Rachel V. Rose, JD, MBA, advises clients on compliance and transactions in healthcare, cybersecurity, corporate and securities law, while representing plaintiffs in False Claims Act and Dodd-Frank whistleblower cases. She also teaches bioethics at Baylor College of Medicine in Houston. Rachel can be reached through her website, www.rvrose.com.
HIPAA security provisions for protecting electronic patient data not only apply to medical practices but their business associates as well.
Encryption is a method that renders data unreadable, unless the individual holds a key (password) to render the data readable. Pursuant to HIPAA, encryption is required at rest and in transit. There are many excuses that are given as to why physicians and other covered entities, as well as business associates and subcontractors, do not encrypt protected health information (PHI). Some of those factors include inconvenience, time, and expense. But, these arguments are paltry compared to the variety of options available at varying price points, as well as the breach reporting safe harbor provided by the HITECH Act. Therefore, physicians, their business associates, and subcontractors should evaluate the various encrypting options available and perform adequate due diligence on their IT providers.

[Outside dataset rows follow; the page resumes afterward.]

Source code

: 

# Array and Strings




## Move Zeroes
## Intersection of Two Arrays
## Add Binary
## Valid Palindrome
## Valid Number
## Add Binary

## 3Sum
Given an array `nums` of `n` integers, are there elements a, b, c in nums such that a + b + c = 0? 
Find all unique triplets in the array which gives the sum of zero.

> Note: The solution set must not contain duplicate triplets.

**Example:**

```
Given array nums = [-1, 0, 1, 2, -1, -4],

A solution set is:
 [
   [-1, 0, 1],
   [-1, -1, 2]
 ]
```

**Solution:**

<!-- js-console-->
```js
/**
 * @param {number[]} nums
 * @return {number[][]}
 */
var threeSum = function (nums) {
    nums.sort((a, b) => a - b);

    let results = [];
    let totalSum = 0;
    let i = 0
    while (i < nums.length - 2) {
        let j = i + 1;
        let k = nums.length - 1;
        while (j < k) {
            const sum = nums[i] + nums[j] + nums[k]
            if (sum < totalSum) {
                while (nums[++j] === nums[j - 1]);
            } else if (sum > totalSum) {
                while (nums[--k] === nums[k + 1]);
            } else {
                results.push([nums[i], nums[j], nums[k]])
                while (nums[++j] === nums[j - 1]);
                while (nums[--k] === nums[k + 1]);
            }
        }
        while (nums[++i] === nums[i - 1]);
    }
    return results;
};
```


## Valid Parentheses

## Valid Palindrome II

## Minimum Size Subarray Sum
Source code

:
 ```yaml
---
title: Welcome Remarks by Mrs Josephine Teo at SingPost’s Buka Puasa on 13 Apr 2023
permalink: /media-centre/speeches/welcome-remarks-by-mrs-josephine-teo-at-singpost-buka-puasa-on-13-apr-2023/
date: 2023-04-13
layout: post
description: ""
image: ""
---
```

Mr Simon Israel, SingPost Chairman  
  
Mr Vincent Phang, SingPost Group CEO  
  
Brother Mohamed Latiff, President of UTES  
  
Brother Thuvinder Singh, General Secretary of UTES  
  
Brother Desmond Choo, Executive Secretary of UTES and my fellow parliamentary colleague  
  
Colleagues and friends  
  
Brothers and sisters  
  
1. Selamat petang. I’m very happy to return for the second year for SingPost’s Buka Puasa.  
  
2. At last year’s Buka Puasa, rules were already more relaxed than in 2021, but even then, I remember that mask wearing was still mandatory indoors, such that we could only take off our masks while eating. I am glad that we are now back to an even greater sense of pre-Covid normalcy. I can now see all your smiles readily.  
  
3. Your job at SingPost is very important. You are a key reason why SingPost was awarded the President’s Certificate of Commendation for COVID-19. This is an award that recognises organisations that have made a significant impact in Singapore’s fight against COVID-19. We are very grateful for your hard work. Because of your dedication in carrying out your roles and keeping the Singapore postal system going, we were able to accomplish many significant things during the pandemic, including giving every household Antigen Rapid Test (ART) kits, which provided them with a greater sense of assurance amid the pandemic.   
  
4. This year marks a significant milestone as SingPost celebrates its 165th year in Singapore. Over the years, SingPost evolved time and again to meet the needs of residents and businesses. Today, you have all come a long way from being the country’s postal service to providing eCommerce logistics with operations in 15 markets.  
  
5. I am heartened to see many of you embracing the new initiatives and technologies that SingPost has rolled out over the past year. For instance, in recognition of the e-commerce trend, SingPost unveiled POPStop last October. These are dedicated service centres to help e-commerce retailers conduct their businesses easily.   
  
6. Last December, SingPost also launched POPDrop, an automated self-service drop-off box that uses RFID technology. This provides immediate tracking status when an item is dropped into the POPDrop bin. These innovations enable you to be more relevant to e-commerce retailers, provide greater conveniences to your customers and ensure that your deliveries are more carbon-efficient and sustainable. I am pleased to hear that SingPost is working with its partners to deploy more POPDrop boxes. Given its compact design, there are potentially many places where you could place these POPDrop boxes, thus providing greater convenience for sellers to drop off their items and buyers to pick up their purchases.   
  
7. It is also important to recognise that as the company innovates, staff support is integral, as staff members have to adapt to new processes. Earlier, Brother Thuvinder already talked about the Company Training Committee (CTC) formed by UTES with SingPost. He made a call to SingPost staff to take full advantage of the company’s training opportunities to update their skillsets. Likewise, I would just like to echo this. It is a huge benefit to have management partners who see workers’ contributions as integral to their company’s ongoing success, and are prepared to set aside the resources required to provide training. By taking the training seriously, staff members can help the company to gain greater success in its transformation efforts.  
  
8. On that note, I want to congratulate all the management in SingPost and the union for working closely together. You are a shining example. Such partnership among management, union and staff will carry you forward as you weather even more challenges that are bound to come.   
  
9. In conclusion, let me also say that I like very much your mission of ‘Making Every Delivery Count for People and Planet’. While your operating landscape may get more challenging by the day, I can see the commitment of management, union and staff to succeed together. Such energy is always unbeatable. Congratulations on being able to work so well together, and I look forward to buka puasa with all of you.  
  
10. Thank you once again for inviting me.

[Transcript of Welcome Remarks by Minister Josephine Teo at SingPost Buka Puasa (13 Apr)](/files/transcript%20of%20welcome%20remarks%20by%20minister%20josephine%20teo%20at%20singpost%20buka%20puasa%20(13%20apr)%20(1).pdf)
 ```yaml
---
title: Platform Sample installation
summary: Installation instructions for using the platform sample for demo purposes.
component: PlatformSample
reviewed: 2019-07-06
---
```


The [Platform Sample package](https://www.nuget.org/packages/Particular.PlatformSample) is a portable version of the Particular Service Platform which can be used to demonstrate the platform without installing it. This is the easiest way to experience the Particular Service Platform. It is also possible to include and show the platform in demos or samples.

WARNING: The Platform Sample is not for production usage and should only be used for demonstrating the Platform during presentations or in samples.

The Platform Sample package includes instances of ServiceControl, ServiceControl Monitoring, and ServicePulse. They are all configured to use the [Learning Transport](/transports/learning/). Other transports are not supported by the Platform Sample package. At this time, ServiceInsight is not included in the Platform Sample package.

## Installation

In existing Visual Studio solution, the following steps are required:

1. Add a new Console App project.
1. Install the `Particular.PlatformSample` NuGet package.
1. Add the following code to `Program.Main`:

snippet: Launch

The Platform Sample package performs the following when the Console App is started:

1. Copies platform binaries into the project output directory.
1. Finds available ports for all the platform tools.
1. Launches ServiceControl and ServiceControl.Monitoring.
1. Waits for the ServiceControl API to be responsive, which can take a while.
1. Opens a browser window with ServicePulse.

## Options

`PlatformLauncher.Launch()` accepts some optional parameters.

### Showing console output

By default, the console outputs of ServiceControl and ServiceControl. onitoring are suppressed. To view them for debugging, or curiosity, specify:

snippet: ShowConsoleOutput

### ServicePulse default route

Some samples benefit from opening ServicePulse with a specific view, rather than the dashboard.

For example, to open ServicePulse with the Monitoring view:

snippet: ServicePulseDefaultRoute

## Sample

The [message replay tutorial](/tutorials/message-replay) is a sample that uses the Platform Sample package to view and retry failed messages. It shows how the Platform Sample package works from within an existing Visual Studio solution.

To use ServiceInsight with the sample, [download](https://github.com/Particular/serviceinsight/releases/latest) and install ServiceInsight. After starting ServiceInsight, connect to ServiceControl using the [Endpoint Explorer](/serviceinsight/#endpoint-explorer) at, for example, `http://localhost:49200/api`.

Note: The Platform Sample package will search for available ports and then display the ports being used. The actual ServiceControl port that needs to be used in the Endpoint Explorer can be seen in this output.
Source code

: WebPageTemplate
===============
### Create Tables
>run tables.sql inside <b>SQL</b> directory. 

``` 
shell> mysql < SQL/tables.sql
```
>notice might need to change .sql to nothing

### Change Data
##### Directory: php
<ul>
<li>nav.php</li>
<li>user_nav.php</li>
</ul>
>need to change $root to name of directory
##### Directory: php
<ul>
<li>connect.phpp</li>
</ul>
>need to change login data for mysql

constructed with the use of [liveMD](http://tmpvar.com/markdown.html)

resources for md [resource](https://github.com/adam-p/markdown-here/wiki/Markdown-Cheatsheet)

According to the National Institute of Standards and Technology (NIST), "[t]here are many factors for organizations to consider when selecting storage encryption solutions, such as the platforms they support, the data they protect, and the threats they mitigate. Some solutions involve deploying various servers and installing software on the devices to be protected, while other solutions can use existing servers, as well as software on the devices to be protected, such as Federal Information Processing Standards (FIPS) approved encryption features built into the devices' operating systems." (NIST Pub. 800-111, EI). Physicians and hospitals should work closely with their IT providers to ascertain what types of encryption should be utilized at rest and in transit in relation to the following factors: (1) size, complexity, and capabilities; (2) technical infrastructure, hardware, and software security capabilities; (3) cost; and (4) the likelihood and sensitivity of the PHI. (45 C.F.R. §164.306(b)(2)). With the range of options and pricing available, there is no excuse for noncompliance. And, equal attention should be given to the deletion of e-mails. As HHS expressed, "[f]ailing to implement reasonable safeguards to protect PHI in connection with disposal could result in impermissible disclosures of PHI."
In sum, it is crucial for organizations to meet the requisite NIST standards to ensure that this facet of HIPAA and HITECH compliance is met. Being proactive now can mean preventing a costly penalty later.